Ulticom (www.ulticom.com) provides service essential signaling component and system solutions for wireless, wireline, and Internet communications. Ulticom's products are used by leading telecommunication equipment and service providers worldwide to deploy broadband mobile access, multimedia transport control, subscriber data management and enhanced communication services. Ulticom is headquartered in Mount Laurel, NJ with additional offices in the United States, Europe, and Asia.

About Platinum Equity

Platinum Equity (www.platinumequity.com) is a global M&A&O® firm specializing in the merger, acquisition and operation of companies that provide services and solutions to customers in a broad range of business markets, including information technology, telecommunications, logistics, metals services, manufacturing and distribution. Since its founding in 1995 by Tom Gores, Platinum Equity has completed over 100 acquisitions with more than $27.5 billion in aggregate annual revenue at the time of acquisition.

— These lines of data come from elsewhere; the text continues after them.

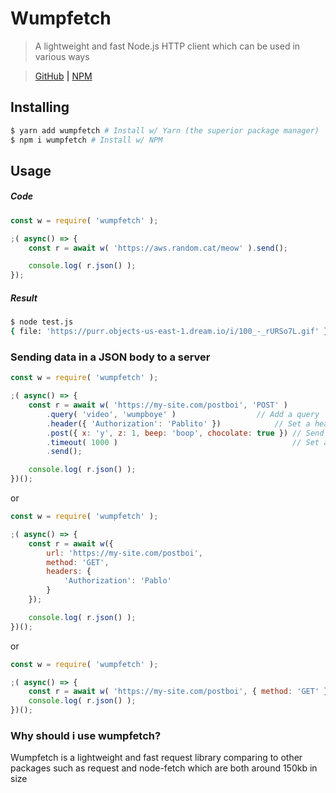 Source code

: # Wumpfetch
> A lightweight and fast Node.js HTTP client which can be used in various ways

> [GitHub](https://www.github.com/PassTheWessel/wumpfetch) **|** [NPM](https://www.npmjs.com/package/wumpfetch)

## Installing
```sh
$ yarn add wumpfetch # Install w/ Yarn (the superior package manager)
$ npm i wumpfetch # Install w/ NPM
```

## Usage
##### Code
```js
const w = require( 'wumpfetch' );

;( async() => {
	const r = await w( 'https://aws.random.cat/meow' ).send();

	console.log( r.json() );
});
```
##### Result
```sh
$ node test.js
{ file: 'https://purr.objects-us-east-1.dream.io/i/100_-_rURSo7L.gif' }
```

### Sending data in a JSON body to a server
```js
const w = require( 'wumpfetch' );

;( async() => {
	const r = await w( 'https://my-site.com/postboi', 'POST' )
		.query( 'video', 'wumpboye' )  			       // Add a query
		.header({ 'Authorization': 'Pablito' })		       // Set a header
		.post({ x: 'y', z: 1, beep: 'boop', chocolate: true }) // Send a json body
		.timeout( 1000 )                                       // Set a 1s timeout
		.send();

	console.log( r.json() );
})();
```
or
```js
const w = require( 'wumpfetch' );

;( async() => {
	const r = await w({
		url: 'https://my-site.com/postboi',
		method: 'GET',
		headers: {
			'Authorization': 'Pablo'
		}
	});

	console.log( r.json() );
})();
```
or
```js
const w = require( 'wumpfetch' );

;( async() => {
	const r = await w( 'https://my-site.com/postboi', { method: 'GET' });
	console.log( r.json() );
})();
```

### Why should i use wumpfetch?
Wumpfetch is a lightweight and fast request library comparing to other packages such as request and node-fetch which are both around 150kb in size
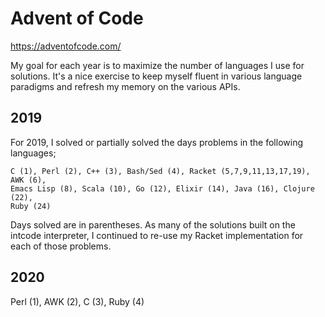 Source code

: # Advent of Code

https://adventofcode.com/

My goal for each year is to maximize the number of languages I use for
solutions. It's a nice exercise to keep myself fluent in various language
paradigms and refresh my memory on the various APIs.

## 2019

For 2019, I solved or partially solved the days problems in the following languages;

```
C (1), Perl (2), C++ (3), Bash/Sed (4), Racket (5,7,9,11,13,17,19), AWK (6),
Emacs Lisp (8), Scala (10), Go (12), Elixir (14), Java (16), Clojure (22),
Ruby (24)
```

Days solved are in parentheses. As many of the solutions built on the intcode
interpreter, I continued to re-use my Racket implementation for each of those
problems.

## 2020

Perl (1), AWK (2), C (3), Ruby (4)
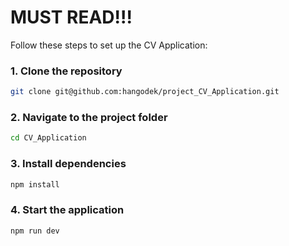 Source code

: # MUST READ!!!

Follow these steps to set up the CV Application:

### 1. Clone the repository
```bash
git clone git@github.com:hangodek/project_CV_Application.git
```

### 2. Navigate to the project folder
```bash
cd CV_Application
```

### 3. Install dependencies
```bash
npm install
```

### 4. Start the application
```bash
npm run dev
```
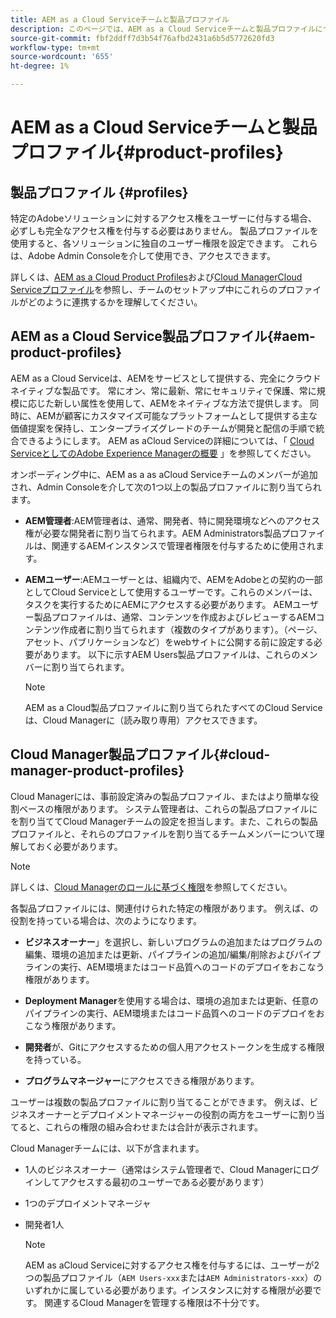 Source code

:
 ```yaml
---
title: AEM as a Cloud Serviceチームと製品プロファイル
description: このページでは、AEM as a Cloud Serviceチームと製品プロファイルについて説明します。
source-git-commit: fbf2ddff7d3b54f76afbd2431a6b5d5772620fd3
workflow-type: tm+mt
source-wordcount: '655'
ht-degree: 1%

---
```



# AEM as a Cloud Serviceチームと製品プロファイル{#product-profiles}

## 製品プロファイル {#profiles}

特定のAdobeソリューションに対するアクセス権をユーザーに付与する場合、必ずしも完全なアクセス権を付与する必要はありません。 製品プロファイルを使用すると、各ソリューションに独自のユーザー権限を設定できます。 これらは、Adobe Admin Consoleを介して使用でき、アクセスできます。

詳しくは、[AEM as a Cloud Product Profiles](#aem-product-profiles)および[Cloud ManagerCloud Serviceプロファイル](#cloud-manager-product-profiles)を参照し、チームのセットアップ中にこれらのプロファイルがどのように連携するかを理解してください。

## AEM as a Cloud Service製品プロファイル{#aem-product-profiles}

AEM as a Cloud Serviceは、AEMをサービスとして提供する、完全にクラウドネイティブな製品です。 常にオン、常に最新、常にセキュリティで保護、常に規模に応じた新しい属性を使用して、AEMをネイティブな方法で提供します。 同時に、AEMが顧客にカスタマイズ可能なプラットフォームとして提供する主な価値提案を保持し、エンタープライズグレードのチームが開発と配信の手順で統合できるようにします。 AEM as aCloud Serviceの詳細については、「 [Cloud ServiceとしてのAdobe Experience Managerの概要](https://experienceleague.adobe.com/docs/experience-manager-cloud-service/overview/introduction.html?lang=ja) 」を参照してください。

オンボーディング中に、AEM as a  as aCloud Serviceチームのメンバーが追加され、Admin Consoleを介して次の1つ以上の製品プロファイルに割り当てられます。

* **AEM管理者**:AEM管理者は、通常、開発者、特に開発環境などへのアクセス権が必要な開発者に割り当てられます。AEM Administrators製品プロファイルは、関連するAEMインスタンスで管理者権限を付与するために使用されます。

* **AEMユーザー**:AEMユーザーとは、組織内で、AEMをAdobeとの契約の一部としてCloud Serviceとして使用するユーザーです。これらのメンバーは、タスクを実行するためにAEMにアクセスする必要があります。 AEMユーザー製品プロファイルは、通常、コンテンツを作成およびレビューするAEMコンテンツ作成者に割り当てられます（複数のタイプがあります）。（ページ、アセット、パブリケーションなど）をwebサイトに公開する前に設定する必要があります。 以下に示すAEM Users製品プロファイルは、これらのメンバーに割り当てられます。

   >[!NOTE]
   >AEM as a Cloud製品プロファイルに割り当てられたすべてのCloud Serviceは、Cloud Managerに（読み取り専用）アクセスできます。

## Cloud Manager製品プロファイル{#cloud-manager-product-profiles}

Cloud Managerには、事前設定済みの製品プロファイル、またはより簡単な役割ベースの権限があります。 システム管理者は、これらの製品プロファイルにを割り当ててCloud Managerチームの設定を担当します。また、これらの製品プロファイルと、それらのプロファイルを割り当てるチームメンバーについて理解しておく必要があります。
>[!NOTE]
>詳しくは、[Cloud Managerのロールに基づく権限](/help/onboarding/what-is-required/user-roles-permissions.md)を参照してください。

各製品プロファイルには、関連付けられた特定の権限があります。 例えば、の役割を持っている場合は、次のようになります。

* **ビジネスオーナー**」を選択し、新しいプログラムの追加またはプログラムの編集、環境の追加または更新、パイプラインの追加/編集/削除およびパイプラインの実行、AEM環境またはコード品質へのコードのデプロイをおこなう権限があります。

* **Deployment Manager**&#x200B;を使用する場合は、環境の追加または更新、任意のパイプラインの実行、AEM環境またはコード品質へのコードのデプロイをおこなう権限があります。

* **開発者**&#x200B;が、Gitにアクセスするための個人用アクセストークンを生成する権限を持っている。

* **プログラムマネージャー**&#x200B;にアクセスできる権限があります。

ユーザーは複数の製品プロファイルに割り当てることができます。 例えば、ビジネスオーナーとデプロイメントマネージャーの役割の両方をユーザーに割り当てると、これらの権限の組み合わせまたは合計が表示されます。

Cloud Managerチームには、以下が含まれます。

* 1人のビジネスオーナー（通常はシステム管理者で、Cloud Managerにログインしてアクセスする最初のユーザーである必要があります）
* 1つのデプロイメントマネージャ
* 開発者1人

   >[!NOTE]
   >AEM as aCloud Serviceに対するアクセス権を付与するには、ユーザーが2つの製品プロファイル（`AEM Users-xxx`または`AEM Administrators-xxx`）のいずれかに属している必要があります。インスタンスに対する権限が必要です。 関連するCloud Managerを管理する権限は不十分です。
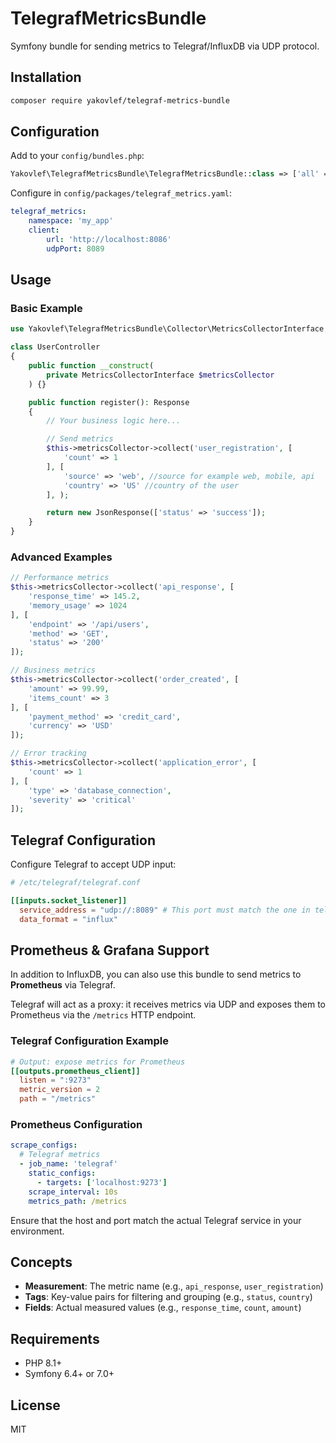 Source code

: # TelegrafMetricsBundle

Symfony bundle for sending metrics to Telegraf/InfluxDB via UDP protocol.

## Installation

```bash
composer require yakovlef/telegraf-metrics-bundle
```

## Configuration

Add to your `config/bundles.php`:
```php
Yakovlef\TelegrafMetricsBundle\TelegrafMetricsBundle::class => ['all' => true],
```

Configure in `config/packages/telegraf_metrics.yaml`:
```yaml
telegraf_metrics:
    namespace: 'my_app'
    client:
        url: 'http://localhost:8086'
        udpPort: 8089
```

## Usage

### Basic Example

```php
use Yakovlef\TelegrafMetricsBundle\Collector\MetricsCollectorInterface;

class UserController
{
    public function __construct(
        private MetricsCollectorInterface $metricsCollector
    ) {}

    public function register(): Response
    {
        // Your business logic here...

        // Send metrics
        $this->metricsCollector->collect('user_registration', [
            'count' => 1
        ], [
            'source' => 'web', //source for example web, mobile, api
            'country' => 'US' //country of the user
        ], );

        return new JsonResponse(['status' => 'success']);
    }
}
```

### Advanced Examples

```php
// Performance metrics
$this->metricsCollector->collect('api_response', [
    'response_time' => 145.2,
    'memory_usage' => 1024
], [
    'endpoint' => '/api/users',
    'method' => 'GET',
    'status' => '200'
]);

// Business metrics
$this->metricsCollector->collect('order_created', [
    'amount' => 99.99,
    'items_count' => 3
], [
    'payment_method' => 'credit_card',
    'currency' => 'USD'
]);

// Error tracking
$this->metricsCollector->collect('application_error', [
    'count' => 1
], [
    'type' => 'database_connection',
    'severity' => 'critical'
]);
```

## Telegraf Configuration

Configure Telegraf to accept UDP input:

```toml
# /etc/telegraf/telegraf.conf

[[inputs.socket_listener]]
  service_address = "udp://:8089" # This port must match the one in telegraf_metrics.yaml
  data_format = "influx"
```
## Prometheus & Grafana Support

In addition to InfluxDB, you can also use this bundle to send metrics to **Prometheus** via Telegraf.

Telegraf will act as a proxy: it receives metrics via UDP and exposes them to Prometheus via the `/metrics` HTTP endpoint.

### Telegraf Configuration Example

```toml
# Output: expose metrics for Prometheus
[[outputs.prometheus_client]]
  listen = ":9273"
  metric_version = 2
  path = "/metrics"
```

### Prometheus Configuration

```yaml
scrape_configs:
  # Telegraf metrics
  - job_name: 'telegraf'
    static_configs:
      - targets: ['localhost:9273']
    scrape_interval: 10s
    metrics_path: /metrics
```
Ensure that the host and port match the actual Telegraf service in your environment.

## Concepts

- **Measurement**: The metric name (e.g., `api_response`, `user_registration`)
- **Tags**: Key-value pairs for filtering and grouping (e.g., `status`, `country`)
- **Fields**: Actual measured values (e.g., `response_time`, `count`, `amount`)

## Requirements

- PHP 8.1+
- Symfony 6.4+ or 7.0+

## License

MIT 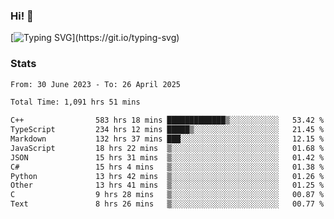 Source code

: ### Hi!  👋

[![Typing SVG](https://readme-typing-svg.herokuapp.com?font=Fira+Code&pause=1000&width=435&lines=Hello!+I'm+Texiwustion.)](https://git.io/typing-svg)

### Stats

<!--START_SECTION:waka-->

```txt
From: 30 June 2023 - To: 26 April 2025

Total Time: 1,091 hrs 51 mins

C++                583 hrs 18 mins █████████████▒░░░░░░░░░░░   53.42 %
TypeScript         234 hrs 12 mins █████▒░░░░░░░░░░░░░░░░░░░   21.45 %
Markdown           132 hrs 37 mins ███░░░░░░░░░░░░░░░░░░░░░░   12.15 %
JavaScript         18 hrs 22 mins  ▒░░░░░░░░░░░░░░░░░░░░░░░░   01.68 %
JSON               15 hrs 31 mins  ▒░░░░░░░░░░░░░░░░░░░░░░░░   01.42 %
C#                 15 hrs 4 mins   ▒░░░░░░░░░░░░░░░░░░░░░░░░   01.38 %
Python             13 hrs 42 mins  ▒░░░░░░░░░░░░░░░░░░░░░░░░   01.26 %
Other              13 hrs 41 mins  ▒░░░░░░░░░░░░░░░░░░░░░░░░   01.25 %
C                  9 hrs 28 mins   ▒░░░░░░░░░░░░░░░░░░░░░░░░   00.87 %
Text               8 hrs 26 mins   ▒░░░░░░░░░░░░░░░░░░░░░░░░   00.77 %
```

<!--END_SECTION:waka-->
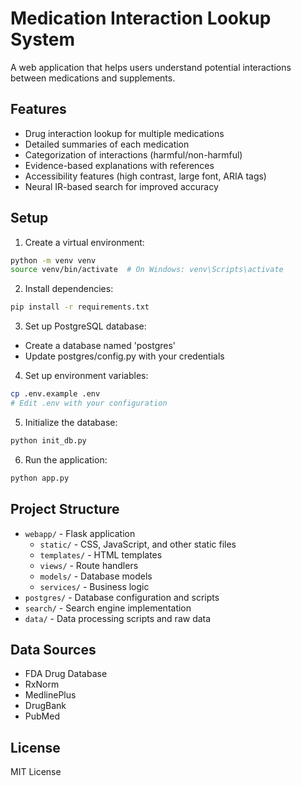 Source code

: # Medication Interaction Lookup System

A web application that helps users understand potential interactions between medications and supplements.

## Features

- Drug interaction lookup for multiple medications
- Detailed summaries of each medication
- Categorization of interactions (harmful/non-harmful)
- Evidence-based explanations with references
- Accessibility features (high contrast, large font, ARIA tags)
- Neural IR-based search for improved accuracy

## Setup

1. Create a virtual environment:
```bash
python -m venv venv
source venv/bin/activate  # On Windows: venv\Scripts\activate
```

2. Install dependencies:
```bash
pip install -r requirements.txt
```

3. Set up PostgreSQL database:
- Create a database named 'postgres'
- Update postgres/config.py with your credentials

4. Set up environment variables:
```bash
cp .env.example .env
# Edit .env with your configuration
```

5. Initialize the database:
```bash
python init_db.py
```

6. Run the application:
```bash
python app.py
```

## Project Structure

- `webapp/` - Flask application
  - `static/` - CSS, JavaScript, and other static files
  - `templates/` - HTML templates
  - `views/` - Route handlers
  - `models/` - Database models
  - `services/` - Business logic
- `postgres/` - Database configuration and scripts
- `search/` - Search engine implementation
- `data/` - Data processing scripts and raw data

## Data Sources

- FDA Drug Database
- RxNorm
- MedlinePlus
- DrugBank
- PubMed

## License

MIT License  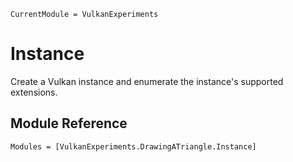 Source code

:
 ```@meta
CurrentModule = VulkanExperiments
```

# Instance

Create a Vulkan instance and enumerate the instance's supported extensions.

## Module Reference

```@autodocs
Modules = [VulkanExperiments.DrawingATriangle.Instance]
```
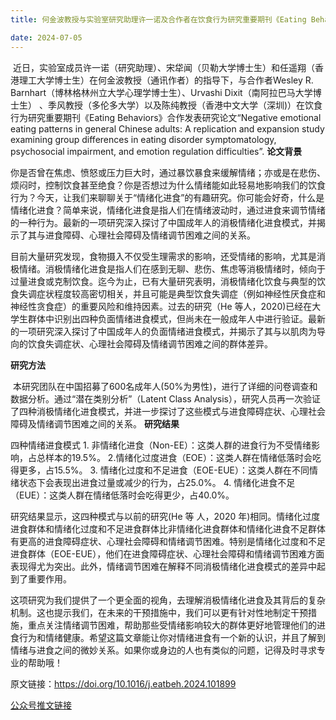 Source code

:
 ```yaml
---
title: 何金波教授与实验室研究助理许一诺及合作者在饮食行为研究重要期刊《Eating Behaviors》合作发表研究论文

date: 2024-07-05
---
```



<!--more-->

 近日，实验室成员许一诺（研究助理）、宋牮闻（贝勒大学博士生）和任遥翔（香港理工大学博士生）在何金波教授（通讯作者）的指导下，与合作者Wesley R. Barnhart（博林格林州立大学心理学博士生）、Urvashi Dixit（南阿拉巴马大学博士生） 、季风教授（多伦多大学）以及陈纯教授（香港中文大学（深圳)）在饮食行为研究重要期刊《Eating Behaviors》合作发表研究论文“Negative emotional eating patterns in general Chinese adults: A replication and expansion study examining group differences in eating disorder symptomatology, psychosocial impairment, and emotion regulation difficulties”.
**论文背景**

你是否曾在焦虑、愤怒或压力巨大时，通过暴饮暴食来缓解情绪；亦或是在悲伤、烦闷时，控制饮食甚至绝食？你是否想过为什么情绪能如此轻易地影响我们的饮食行为？今天，让我们来聊聊关于“情绪化进食”的有趣研究。你可能会好奇，什么是情绪化进食？简单来说，情绪化进食是指人们在情绪波动时，通过进食来调节情绪的一种行为。最新的一项研究深入探讨了中国成年人的消极情绪化进食模式，并揭示了其与进食障碍、心理社会障碍及情绪调节困难之间的关系。

目前大量研究发现，食物摄入不仅受生理需求的影响，还受情绪的影响，尤其是消极情绪。消极情绪化进食是指人们在感到无聊、悲伤、焦虑等消极情绪时，倾向于过量进食或克制饮食。迄今为止，已有大量研究表明，消极情绪化饮食与典型的饮食失调症状程度较高密切相关，并且可能是典型饮食失调症（例如神经性厌食症和神经性贪食症）的重要风险和维持因素。过去的研究（He 等人，2020)已经在大学生群体中识别出四种负面情绪进食模式，但尚未在一般成年人中进行验证。最新的一项研究深入探讨了中国成年人的负面情绪进食模式，并揭示了其与以肌肉为导向的饮食失调症状、心理社会障碍及情绪调节困难之间的群体差异。

**研究方法**

 本研究团队在中国招募了600名成年人(50%为男性)，进行了详细的问卷调查和数据分析。通过“潜在类别分析”（Latent Class Analysis），研究人员再一次验证了四种消极情绪化进食模式，并进一步探讨了这些模式与进食障碍症状、心理社会障碍及情绪调节困难之间的关系。
**研究结果**

四种情绪进食模式
1. 非情绪化进食（Non-EE）：这类人群的进食行为不受情绪影响，占总样本的19.5%。
2.情绪化过度进食（EOE）：这类人群在情绪低落时会吃得更多，占15.5%。
3. 情绪化过度和不足进食（EOE-EUE）：这类人群在不同情绪状态下会表现出进食过量或减少的行为，占25.0%。
4. 情绪化进食不足（EUE）：这类人群在情绪低落时会吃得更少，占40.0%。

研究结果显示，这四种模式与以前的研究(He 等 人，2020 年)相同。情绪化过度进食群体和情绪化过度和不足进食群体比非情绪化进食群体和情绪化进食不足群体有更高的进食障碍症状、心理社会障碍和情绪调节困难。特别是情绪化过度和不足进食群体（EOE-EUE），他们在进食障碍症状、心理社会障碍和情绪调节困难方面表现得尤为突出。此外，情绪调节困难在解释不同消极情绪化进食模式的差异中起到了重要作用。

这项研究为我们提供了一个更全面的视角，去理解消极情绪化进食及其背后的复杂机制。这也提示我们，在未来的干预措施中，我们可以更有针对性地制定干预措施，重点关注情绪调节困难，帮助那些受情绪影响较大的群体更好地管理他们的进食行为和情绪健康。希望这篇文章能让你对情绪进食有一个新的认识，并且了解到情绪与进食之间的微妙关系。如果你或身边的人也有类似的问题，记得及时寻求专业的帮助哦！

原文链接：https://doi.org/10.1016/j.eatbeh.2024.101899

[公众号推文链接](https://mp.weixin.qq.com/s/y8gBwFDF492EnyXW8IzZIA)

Forward Looking Statements

Note: This Press Release contains “forward-looking statements” that involve risks and uncertainties, including statements relating to the Company’s future business performance and the proposed transactions with Platinum Equity. Important factors that could cause actual results to differ materially include the timing of consummating the proposed transactions, the risk that a condition to closing of the proposed transactions may not be satisfied and those risks described in the Company's Annual Report on Form 10-K filed with the Securities and Exchange Commission on April 20, 2010. The Company makes no commitment to revise or update any forward-looking statements in order to reflect events or circumstances after the date any such statement is made, except as otherwise required by the federal securities laws.